**Problem to solve**
Restate the listing word for word; omit the images.

**Data to use**

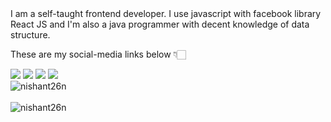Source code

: <div>
  I am a self-taught frontend developer. I use javascript with facebook library React JS and I'm also a java programmer with decent knowledge of data structure.
</div>
<p>These are my social-media links below 👇🏻</p>
<a href="https://www.linkedin.com/in/nishant-rajpoot-779480193/" target="_blank"><img src="https://img.icons8.com/color/48/000000/linkedin.png"/></a>
<a href="https://www.instagram.com/nishant_26n/" target="_blank"><img src="https://img.icons8.com/fluency/48/000000/instagram-new.png"/></a>
<a href="https://twitter.com/Nishant71934728" target="_blank"><img src="https://img.icons8.com/fluency/48/000000/twitter.png"/></a>
<a href="mailto:rajpootnishant7@gmail.com" target="_blank"><img src="https://img.icons8.com/fluency/48/000000/email.png"/></a>
<br>
<div>
<img src="https://github-readme-stats.vercel.app/api?username=nishant26n&show_icons=true&count_private=true" alt="nishant26n"/>
</div>
<br>
<div><img align="center" src="https://github-readme-stats.vercel.app/api/top-langs/?username=nishant26n&layout=compact&hide=html" alt="nishant26n"/></div>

**Result for this exercise**
Source code

: <div>
  I am a self-taught frontend developer. I use javascript with facebook library React JS and I'm also a java programmer with decent knowledge of data structure.
</div>
<p>These are my social-media links below 👇🏻</p>
<a href="https://www.linkedin.com/in/nishant-rajpoot-779480193/" target="_blank"><img src="https://img.icons8.com/color/48/000000/linkedin.png"/></a>
<a href="https://www.instagram.com/nishant_26n/" target="_blank"><img src="https://img.icons8.com/fluency/48/000000/instagram-new.png"/></a>
<a href="https://twitter.com/Nishant71934728" target="_blank"><img src="https://img.icons8.com/fluency/48/000000/twitter.png"/></a>
<a href="mailto:rajpootnishant7@gmail.com" target="_blank"><img src="https://img.icons8.com/fluency/48/000000/email.png"/></a>
<br>
<div>
<img src="https://github-readme-stats.vercel.app/api?username=nishant26n&show_icons=true&count_private=true" alt="nishant26n"/>
</div>
<br>
<div><img align="center" src="https://github-readme-stats.vercel.app/api/top-langs/?username=nishant26n&layout=compact&hide=html" alt="nishant26n"/></div>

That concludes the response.